Numerical and Experimental Characterisation of Polylactic Acid (PLA) Processed by Additive Manufacturing (AM): Bending and Tensile Tests

Abstract

In additive manufacturing (AM), one of the most popular procedures is material extrusion (MEX). The materials and manufacturing parameters used in this process have a significant impact on a printed product’s quality. The purpose of this work is to investigate the effects of infill percentage and filament orientation on the mechanical properties of printed structures. For this reason, the characterisation of polylactic acid (PLA) was done numerically using the finite element method and experimentally through mechanical tests. The experiments involved three-point bending and tensile tests. The results showed that mechanical performance is highly dependent on these processing parameters mainly when the infill percentage is less than 100%. The highest elastic modulus was exhibited for structures with filament align at 0° and 100% infill, while the lowest one was verified for specimen filament aligned at 0° and 30% infill.

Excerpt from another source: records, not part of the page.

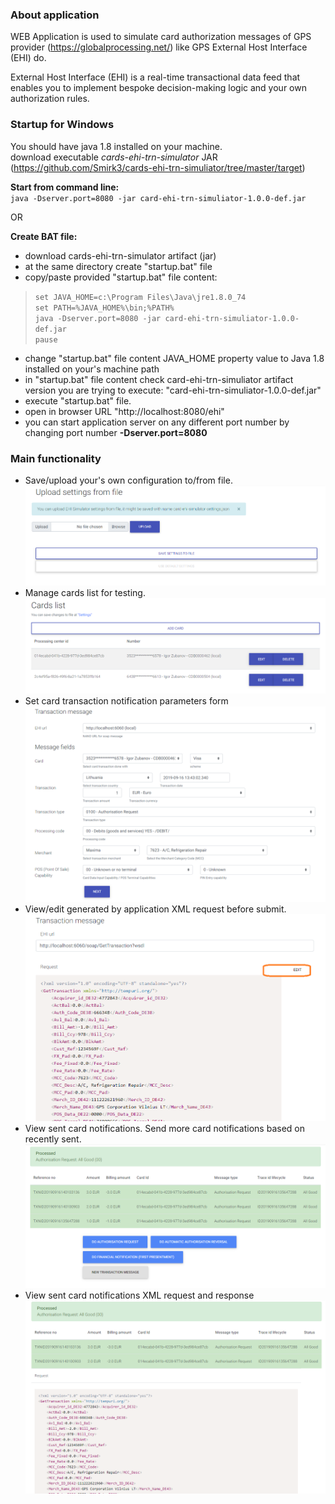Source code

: ### About application

WEB Application is used to simulate card authorization messages of GPS provider (https://globalprocessing.net/) like GPS External Host Interface (EHI) do.

External Host Interface (EHI) is a real-time transactional data feed that enables you to implement bespoke decision-making logic and your own authorization rules.


### Startup for Windows

You should have java 1.8 installed on your machine.  
download executable *cards-ehi-trn-simulator* JAR (https://github.com/Smirk3/cards-ehi-trn-simuliator/tree/master/target)

**Start from command line:**  
`java -Dserver.port=8080 -jar card-ehi-trn-simuliator-1.0.0-def.jar`

OR

**Create BAT file:**  
- download cards-ehi-trn-simulator artifact (jar)  
- at the same directory create "startup.bat" file  
- copy/paste provided "startup.bat" file content:

>`set JAVA_HOME=c:\Program Files\Java\jre1.8.0_74`  
>`set PATH=%JAVA_HOME%\bin;%PATH%`  
>`java -Dserver.port=8080 -jar card-ehi-trn-simuliator-1.0.0-def.jar`  
>`pause`

- change "startup.bat" file content JAVA_HOME property value to Java 1.8 installed on your's machine path
- in "startup.bat" file content check card-ehi-trn-simuliator artifact version you are trying to execute: "card-ehi-trn-simuliator-1.0.0-def.jar"
- execute "startup.bat" file.  
- open in browser URL "http://localhost:8080/ehi"  
- you can start application server on any different port number by changing port number **-Dserver.port=8080**

### Main functionality
- Save/upload your's own configuration to/from file.
![settings!](/src/main/resources/static/images/readme_settings.png "settings upload/save")
- Manage cards list for testing.
![cards!](/src/main/resources/static/images/readme_cards.png "cards list")
- Set card transaction notification parameters form
![notification form!](/src/main/resources/static/images/readme_notification_form.png "notification form")
- View/edit generated by application XML request before submit.
![notification preview!](/src/main/resources/static/images/readme_notifacation_preview.png "notification preview")
- View sent card notifications. Send more card notifications based on recently sent.
![notification list!](/src/main/resources/static/images/readme_notification_list.png "notification list")
- View sent card notifications XML request and response
![XML request/response!](/src/main/resources/static/images/readme_notification_xml_request_response.png "XML request/response")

The results demonstrated that the process parameters have a significant impact on mechanical performance, particularly when the infill percentage is less than 100%. Structures with filament aligned at 0° and 100% infill showed the maximum elastic modulus, whereas specimens with filament oriented at 0° and 30% infill showed the lowest. The obtained numerical agreement indicated that an inverse method based only on the load–displacement curve can yield an accurate value for this material’s elastic modulus.